A pochi chilometri dal confine nord della nostra regione, in direzione tosco-romagnola, c’è una piccola frazione abbarbicata sopra un piccolo rilievo dell’Alta Valle Tiberina detto mons Herculis (il monte di Ercole) donde il nome Monterchi, in provincia di Arezzo (fino al 1939 in provincia di Perugia).
Questo borgo, a ridosso del più noto Borgo San Sepolcro, ospita, in un piccolo museo di campagna, uno dei più celebri affreschi di Piero della Francesca e, per la sua inconfondibile iconografia credo, di tutta la storia dell’Arte italiana.
La Madonna del Parto.

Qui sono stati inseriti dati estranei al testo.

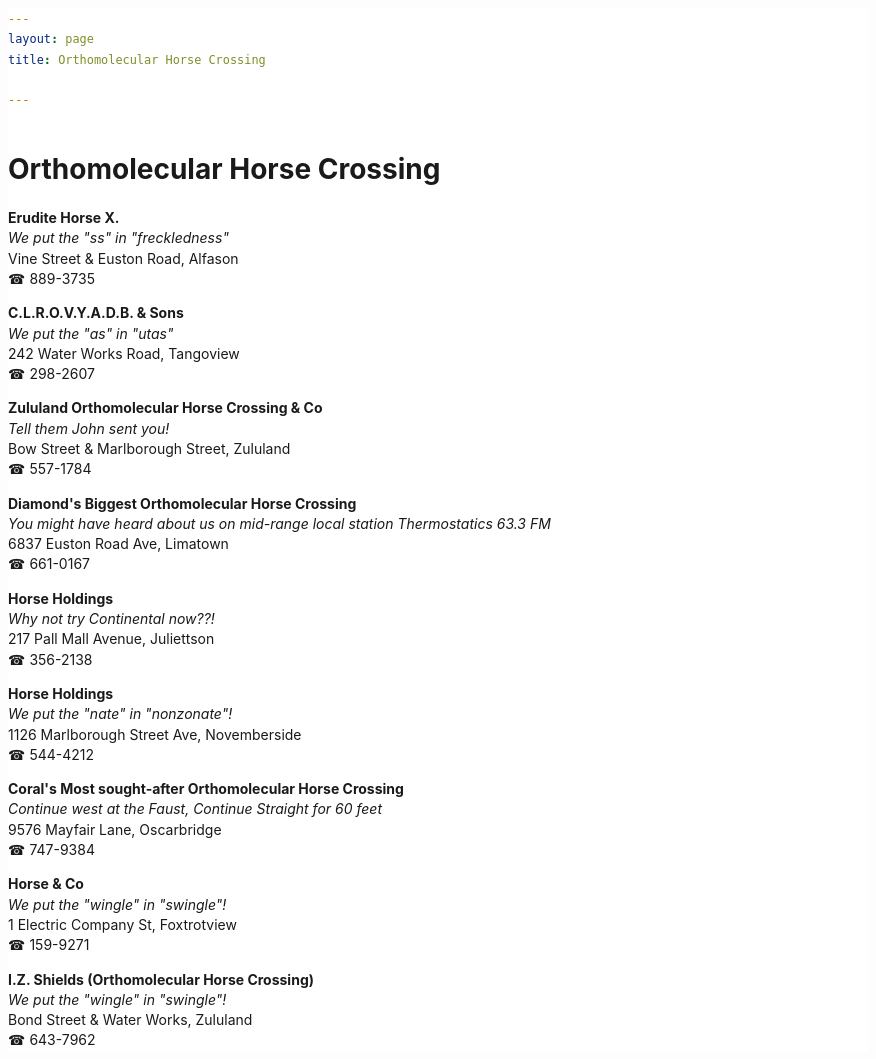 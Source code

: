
```yaml
---
layout: page 
title: Orthomolecular Horse Crossing

---
```



# Orthomolecular Horse Crossing


 **Erudite Horse X.**  
_We put the "ss" in "freckledness"_  
Vine Street & Euston Road, Alfason  
☎ 889-3735

**C.L.R.O.V.Y.A.D.B. & Sons**  
_We put the "as" in "utas"_  
242 Water Works Road, Tangoview  
☎ 298-2607

**Zululand Orthomolecular Horse Crossing & Co**  
_Tell them John sent you!_  
Bow Street & Marlborough Street, Zululand  
☎ 557-1784

**Diamond's Biggest Orthomolecular Horse Crossing**  
_You might have heard about us on mid-range local station Thermostatics 63.3 FM_  
6837 Euston Road Ave, Limatown  
☎ 661-0167

**Horse Holdings**  
_Why not try Continental now??!_  
217 Pall Mall Avenue, Juliettson  
☎ 356-2138

**Horse Holdings**  
_We put the "nate" in "nonzonate"!_  
1126 Marlborough Street Ave, Novemberside  
☎ 544-4212

**Coral's Most sought-after Orthomolecular Horse Crossing**  
_Continue west at the Faust, Continue Straight for 60 feet_  
9576 Mayfair Lane, Oscarbridge  
☎ 747-9384

**Horse & Co**  
_We put the "wingle" in "swingle"!_  
1 Electric Company St, Foxtrotview  
☎ 159-9271

**I.Z. Shields (Orthomolecular Horse Crossing)**  
_We put the "wingle" in "swingle"!_  
Bond Street & Water Works, Zululand  
☎ 643-7962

Il pittore creò questa immagine, sembra, per ricordare la morte della propria madre verso 1460. Non mi vorrei soffermare sulla singolare novità di proporre in una pittura che ritrae la Vergine, una gravidanza reale, fisicamente onerosa, di un uomo-Dio incarnato in un ventre contadino, terragno, niente affatto mistico e spirituale: andate a vederlo!
Quello che mi preme sottolineare è che, il dipinto assume per tragico contrappasso, il simbolo della sterilità attuale delle nostre coppie, e del calo demografico umbro costante, progressivo, che assume ormai da alcuni anni, le sembianze di una catastrofe umanitaria difficilmente reversibile, almeno nella misura in cui, la coscienza genitoriale non si riapproprierà dei valori fondanti la civiltà umana. La prolificità come segno di progresso e sviluppo, di fiducia nel futuro dell’uomo, di reazione contro tutte le crisi esistenziali del vivere umano, sono le coordinate “ontologiche” che vanno via via perdendo di importanza, soppiantate da ben altre ragioni contingenti (crisi finanziaria globale, disoccupazione stagnante, assenza di politiche a favore della famiglia,, nuovi paradigmi nel campo etico-morale, feroci politiche statali per il controllo delle nascite, etc) circa le quali si può più o meno essere d’accordo ma con le quali occorre confrontarsi in modo fattivo e non solo teorico. L’Umbria perde costantemente popolazione (siamo meno di 5-6 anni fa), nel conteggio delle nascite e delle morti e se non supportate da altrettanta immigrazione (Capito? Immigrazione!), il calo progressivo demografico avrà conseguenze rilevanti, non solo per l’economia ma per la società tout-court. Occorre recuperare il senso della nostra umanità, che è fatta di paura dell’altro ma anche di spirito di collaborazione, di sogni e speranze ma anche di pregiudizi, di servitù ma anche di libertà. Non occorre rinunciare alle nostre aspirazioni profonde ma non si può pretendere che il mondo sia pronto a soddisfarle senza lottare. La nostra condizione di creature deve poterci salvare dalla paura della morte sia dall’enfasi dell’ottimismo tecnologico: occorre modificare l’idea che progresso significhi solo muoversi in avanti quando sarebbe necessario salire più in alto.